[comp.arch] memory speed & futurology

george@ditmela.oz (George michaelson) (08/24/88)

	The August edition of 'electronics' is about memory technology
current & futures. it had this table suggesting price/performance trends
in the next 10 years. I suspect we see another sub-generation of workstations
coming online before this, but a 5 year design timescale might mean the sun-6
series and its peers could take advantage of these changes.

(from Electronics, Aug '88 page 70, reproduced without permission)

	HOW SYSTEM STORAGE WILL CHANGE 
	==============================

		Cache		Main Mem	Magnetic Disk	Optical Disk
Cost/Mb:	
 1987		$500		$250		$6.30		$3.50 - $5.50
 1995		$ 60		$ 30		$1.75		  under 50c
Av access time:
 1987		45-55ns		120-150ns	15-20ms		35-100ms
 1995		15-20ns		under 25ns	 10ms		20-25ms


My questions:

(1)	how plausible are their figures? I have no other info to hand.

(2)	main memory gets 6 times faster and 8 times cheaper. cache gets
	2-3 times faster and 8 times cheaper. Thus their speeds almost
	converge. Does that make cache sufficiently unattactive to stop 
	being used?

	-price/speed ratio looks ugly (twice the cost for saving 5-10ns)
	-overall access speed to memory is 2 X current speed to cache so
	for existing processor architectures you can possibly do without it
	unless there are `logical' reasons for using cache other than
	buffering for slower memory.

(3)	do the new speeds still look good alongside predicted clock speeds
	for CPU or do we have another development lag here?
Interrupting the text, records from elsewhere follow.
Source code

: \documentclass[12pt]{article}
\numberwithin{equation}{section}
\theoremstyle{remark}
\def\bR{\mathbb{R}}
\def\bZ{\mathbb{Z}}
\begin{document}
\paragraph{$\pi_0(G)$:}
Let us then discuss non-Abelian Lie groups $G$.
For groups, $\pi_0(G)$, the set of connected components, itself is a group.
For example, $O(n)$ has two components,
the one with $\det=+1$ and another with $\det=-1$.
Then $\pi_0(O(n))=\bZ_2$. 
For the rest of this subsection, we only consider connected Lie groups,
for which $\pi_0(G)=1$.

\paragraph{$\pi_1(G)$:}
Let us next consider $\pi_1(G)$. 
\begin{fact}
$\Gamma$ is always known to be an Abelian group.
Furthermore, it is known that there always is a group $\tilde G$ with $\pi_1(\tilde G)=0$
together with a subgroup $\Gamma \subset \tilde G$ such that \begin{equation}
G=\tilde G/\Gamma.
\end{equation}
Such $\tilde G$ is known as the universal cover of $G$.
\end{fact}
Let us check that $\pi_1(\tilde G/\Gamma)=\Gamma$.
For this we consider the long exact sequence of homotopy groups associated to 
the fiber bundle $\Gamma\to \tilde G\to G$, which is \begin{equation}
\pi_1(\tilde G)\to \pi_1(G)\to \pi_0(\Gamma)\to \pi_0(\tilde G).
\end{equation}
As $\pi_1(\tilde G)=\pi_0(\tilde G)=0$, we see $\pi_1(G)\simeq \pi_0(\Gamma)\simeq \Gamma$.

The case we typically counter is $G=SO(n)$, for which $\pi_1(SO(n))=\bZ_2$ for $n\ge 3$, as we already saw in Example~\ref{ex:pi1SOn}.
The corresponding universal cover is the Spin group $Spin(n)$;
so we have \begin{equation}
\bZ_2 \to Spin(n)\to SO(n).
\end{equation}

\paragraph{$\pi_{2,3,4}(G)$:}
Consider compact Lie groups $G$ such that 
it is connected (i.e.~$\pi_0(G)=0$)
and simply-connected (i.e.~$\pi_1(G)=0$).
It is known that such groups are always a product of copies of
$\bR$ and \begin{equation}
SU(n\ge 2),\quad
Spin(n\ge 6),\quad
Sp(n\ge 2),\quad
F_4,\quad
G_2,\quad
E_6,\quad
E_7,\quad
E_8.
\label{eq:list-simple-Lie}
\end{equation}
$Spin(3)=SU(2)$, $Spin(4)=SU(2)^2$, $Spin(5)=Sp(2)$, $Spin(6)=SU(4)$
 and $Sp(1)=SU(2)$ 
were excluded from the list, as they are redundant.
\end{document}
	there is another table in the mag showing possible access times
	for existing 32bit cpus & available speeds from different memory
	technology but it's hard to reproduce. It implies memory access
	delay is one of many  bottlenecks, I think these speedups might cure 
	it but only for existing clockspeeds.

(4)	at $30/Mb do we start to get ramdisk coming back into fashion?

	$3k for a 100meg `drive' looks pretty neat, assuming there are
	architectural reasons for not making it simply look like resident
	memory.

(5)	do we start to get 32/64Mb by default in our workstations? 
	does the opsys change its memory usage when that much memory
	is around? 

(6)	with optical disk getting down to current access times for `real'
	disk do they become standard or are the disadvantages still too
	great? does unix sprout file version numbers? -I'm assuming WORM speeds
	are similar to pre-recorded speeds here...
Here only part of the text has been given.